Obligaciones posmodernas

José Escandell. 28 de marzo. Hemos entrado al juego ese de pensar que la ley moral es una constricción impuesta por alguien siempre dispuesto a molestar. Tal cosa causa tanto disgusto que, cuando se descubre esta situación, lo normal es la rebelión. Porque no hay derecho a que la vida sea un maldito «valle de lágrimas» diseñado por un patológico sádico. La mirada enfadada se dirige entonces hacia ese incógnito duende poderoso que aplasta la ale­gría de la vida con obligaciones siempre odiosas.

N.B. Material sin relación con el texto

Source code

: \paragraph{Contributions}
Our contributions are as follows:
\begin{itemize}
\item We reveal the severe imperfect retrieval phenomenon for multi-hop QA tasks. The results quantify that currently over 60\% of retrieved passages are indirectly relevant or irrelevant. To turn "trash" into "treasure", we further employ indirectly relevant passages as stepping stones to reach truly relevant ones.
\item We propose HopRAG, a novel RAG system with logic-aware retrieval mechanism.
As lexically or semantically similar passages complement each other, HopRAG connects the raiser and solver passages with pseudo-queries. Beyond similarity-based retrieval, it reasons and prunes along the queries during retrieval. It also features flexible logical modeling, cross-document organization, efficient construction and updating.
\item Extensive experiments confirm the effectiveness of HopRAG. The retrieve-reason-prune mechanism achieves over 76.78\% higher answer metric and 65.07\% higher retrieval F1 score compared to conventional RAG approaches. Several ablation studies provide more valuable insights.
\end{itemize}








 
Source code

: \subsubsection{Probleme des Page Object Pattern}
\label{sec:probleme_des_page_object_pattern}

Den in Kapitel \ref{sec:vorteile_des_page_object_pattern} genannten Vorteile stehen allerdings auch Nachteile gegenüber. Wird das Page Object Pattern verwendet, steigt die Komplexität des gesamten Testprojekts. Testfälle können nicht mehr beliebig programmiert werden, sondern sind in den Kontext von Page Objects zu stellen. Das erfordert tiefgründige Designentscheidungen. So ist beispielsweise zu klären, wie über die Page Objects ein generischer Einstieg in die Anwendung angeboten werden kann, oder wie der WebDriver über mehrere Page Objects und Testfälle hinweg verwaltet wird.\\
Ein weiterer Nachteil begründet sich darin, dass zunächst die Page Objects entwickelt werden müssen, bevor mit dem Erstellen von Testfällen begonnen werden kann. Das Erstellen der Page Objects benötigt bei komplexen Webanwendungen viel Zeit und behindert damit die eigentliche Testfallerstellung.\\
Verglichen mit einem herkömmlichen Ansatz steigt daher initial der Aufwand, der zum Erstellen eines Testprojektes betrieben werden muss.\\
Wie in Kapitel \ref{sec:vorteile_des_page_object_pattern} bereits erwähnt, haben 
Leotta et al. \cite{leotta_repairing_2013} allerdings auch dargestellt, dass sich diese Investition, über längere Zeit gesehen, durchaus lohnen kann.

Por este camino, insistiendo en lo deprimente de la moral, los revolucionarios burgueses de los años sesenta consiguieron convencer a Occidente de la necesidad de una liberación. De la necesidad de abrir las ventanas al aire libre y sacudirse el yugo de un poder asfixiante. Por la misma razón, los moralistas procuraron dejar de hablar de leyes y obligaciones para pasarse a predicar lo importante de las actitudes, del corazón, de los afectos, del amor, etc. El «Ama, y haz lo que quieres» de San Agustín se convirtió en un arma de la revolución. Ahora estamos con corazón y sin leyes. O sea, con el corazón desorientado.

Se ha insistido hasta la saciedad en el contraste entre las inclinaciones espontáneas del hombre y la artificiosa violencia de las leyes morales. La liberación del yugo ha venido por el camino de desactivar la moral. Se ha insistido en que no hay legislador malvado ni hay un sentido de la obligación, sino que «hay que escuchar al corazón» y dejarse llevar (como se dice, por ejemplo, en «Pocahontas» de W. Distney). Se ha confiado el reconocimiento de la rectitud de la conducta en manos de la inclinación espontánea. El problema es que a veces lo espontáneo no es lo mejor.

Con aquel movimiento de protesta, con el rechazo de las leyes constrictivas, se apagó también el sentido de la obligación. Sólo como un recuerdo de otros tiempos pasados, de otros estilos felizmente superados, puede mencionarse hoy el «noblesse oblige», pues ni se sabe qué es la nobleza (concepto reconocido como muy poco democrático) ni se reconoce obligación ninguna. Ahora bien, la naturaleza sale por sus fueros y, de igual modo que no puede elegirse tener dos piernas o unas narices, acaba resultando que tampoco está en manos de hombre alguno –salvo casos extremos de degeneración muy rara- el dejar de sentir el tirón de lo moral. A poco que bajemos el volumen de los auriculares y atendamos a la vida, y vivamos efectivamente, percibimos el empuje –la obligación- del no mentir, del ser leal, del cumplir en el trabajo, del ser respetuoso, en general, de ciertas obligaciones morales. Incluso entre los ladrones, incluso entre los asesinos, incluso entre los depravados tiene vigencia la escucha de ciertas obligaciones morales, quizás tenues y oscilantes.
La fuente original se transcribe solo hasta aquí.